Exercise aim: Gather all lines from the material that contain the word "function".
● ● ● ● ●
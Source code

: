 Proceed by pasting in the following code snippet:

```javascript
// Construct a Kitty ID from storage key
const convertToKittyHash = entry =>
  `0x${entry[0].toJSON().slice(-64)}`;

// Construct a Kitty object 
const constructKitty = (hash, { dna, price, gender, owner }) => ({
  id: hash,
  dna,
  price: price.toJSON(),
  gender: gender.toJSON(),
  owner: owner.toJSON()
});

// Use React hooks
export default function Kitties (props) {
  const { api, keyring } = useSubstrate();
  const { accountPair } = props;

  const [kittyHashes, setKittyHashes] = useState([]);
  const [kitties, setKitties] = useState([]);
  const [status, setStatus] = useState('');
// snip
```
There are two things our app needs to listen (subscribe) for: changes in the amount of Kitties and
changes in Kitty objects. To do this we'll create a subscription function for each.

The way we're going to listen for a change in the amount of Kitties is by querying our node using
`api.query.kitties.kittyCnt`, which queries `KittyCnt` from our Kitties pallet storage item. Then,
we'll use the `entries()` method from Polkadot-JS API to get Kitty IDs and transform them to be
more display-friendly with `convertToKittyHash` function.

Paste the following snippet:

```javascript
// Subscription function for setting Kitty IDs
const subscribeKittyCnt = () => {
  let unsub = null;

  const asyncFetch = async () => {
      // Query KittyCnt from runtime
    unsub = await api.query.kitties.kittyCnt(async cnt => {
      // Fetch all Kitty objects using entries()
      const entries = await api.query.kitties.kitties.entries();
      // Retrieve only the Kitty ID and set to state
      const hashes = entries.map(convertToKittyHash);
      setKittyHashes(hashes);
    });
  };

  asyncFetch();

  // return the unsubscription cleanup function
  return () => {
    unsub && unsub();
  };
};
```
● ● ● ● ●
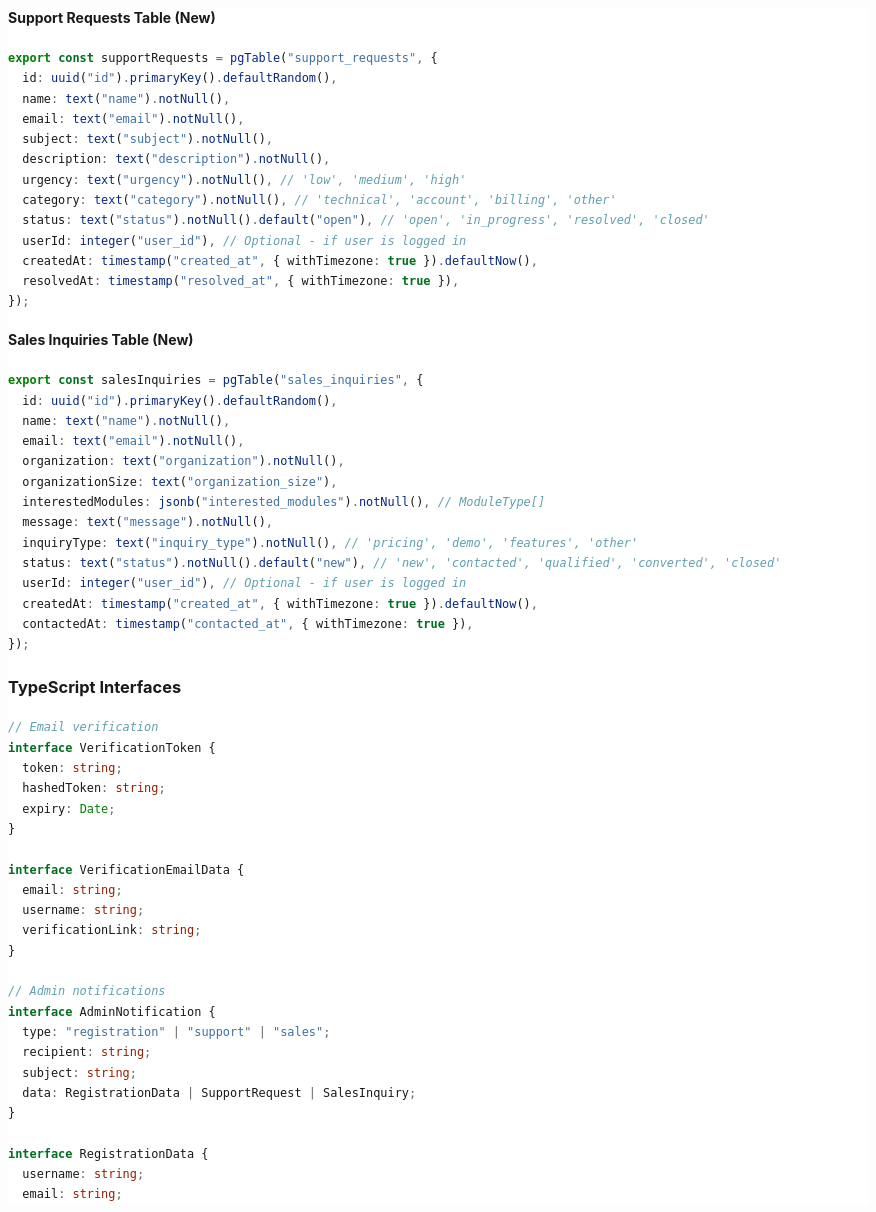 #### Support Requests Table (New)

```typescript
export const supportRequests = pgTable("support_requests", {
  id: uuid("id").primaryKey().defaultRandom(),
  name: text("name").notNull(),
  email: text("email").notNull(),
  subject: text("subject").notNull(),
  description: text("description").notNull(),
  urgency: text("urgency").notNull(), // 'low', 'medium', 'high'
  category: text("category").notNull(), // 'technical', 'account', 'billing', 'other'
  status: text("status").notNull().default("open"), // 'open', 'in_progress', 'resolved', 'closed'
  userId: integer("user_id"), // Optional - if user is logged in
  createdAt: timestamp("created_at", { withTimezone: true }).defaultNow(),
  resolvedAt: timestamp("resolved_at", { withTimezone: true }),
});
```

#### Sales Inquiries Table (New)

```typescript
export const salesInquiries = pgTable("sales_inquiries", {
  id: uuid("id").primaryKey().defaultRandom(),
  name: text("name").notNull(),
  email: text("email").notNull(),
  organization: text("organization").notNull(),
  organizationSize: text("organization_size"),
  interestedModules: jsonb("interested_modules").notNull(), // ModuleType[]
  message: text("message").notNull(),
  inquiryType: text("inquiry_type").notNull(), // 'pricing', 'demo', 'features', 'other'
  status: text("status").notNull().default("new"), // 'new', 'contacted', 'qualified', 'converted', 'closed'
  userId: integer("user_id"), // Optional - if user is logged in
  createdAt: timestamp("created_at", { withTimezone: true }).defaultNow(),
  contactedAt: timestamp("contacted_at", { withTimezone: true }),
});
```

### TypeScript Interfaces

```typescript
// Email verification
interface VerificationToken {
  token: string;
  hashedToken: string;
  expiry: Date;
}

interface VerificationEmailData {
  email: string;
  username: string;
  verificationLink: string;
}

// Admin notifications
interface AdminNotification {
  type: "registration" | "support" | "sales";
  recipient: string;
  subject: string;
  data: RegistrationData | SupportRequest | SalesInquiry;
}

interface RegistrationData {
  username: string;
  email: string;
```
● ● ● ● ●
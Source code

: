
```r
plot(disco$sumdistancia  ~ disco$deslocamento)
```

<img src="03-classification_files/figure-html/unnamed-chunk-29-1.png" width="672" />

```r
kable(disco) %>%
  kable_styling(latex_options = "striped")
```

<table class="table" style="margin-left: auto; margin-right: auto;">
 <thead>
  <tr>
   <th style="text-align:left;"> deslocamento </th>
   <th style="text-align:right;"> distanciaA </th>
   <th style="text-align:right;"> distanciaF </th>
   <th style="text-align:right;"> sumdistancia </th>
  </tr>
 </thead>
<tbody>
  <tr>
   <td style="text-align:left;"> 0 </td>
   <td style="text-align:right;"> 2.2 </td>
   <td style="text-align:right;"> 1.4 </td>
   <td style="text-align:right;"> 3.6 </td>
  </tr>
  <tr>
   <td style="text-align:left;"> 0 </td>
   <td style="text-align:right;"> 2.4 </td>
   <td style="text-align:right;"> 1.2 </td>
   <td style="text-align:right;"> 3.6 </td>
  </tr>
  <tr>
● ● ● ● ●
Expected answer:
export default function Kitties (props) {
changes in Kitty objects. To do this we'll create a subscription function for each.
more display-friendly with `convertToKittyHash` function.
// Subscription function for setting Kitty IDs
  // return the unsubscription cleanup function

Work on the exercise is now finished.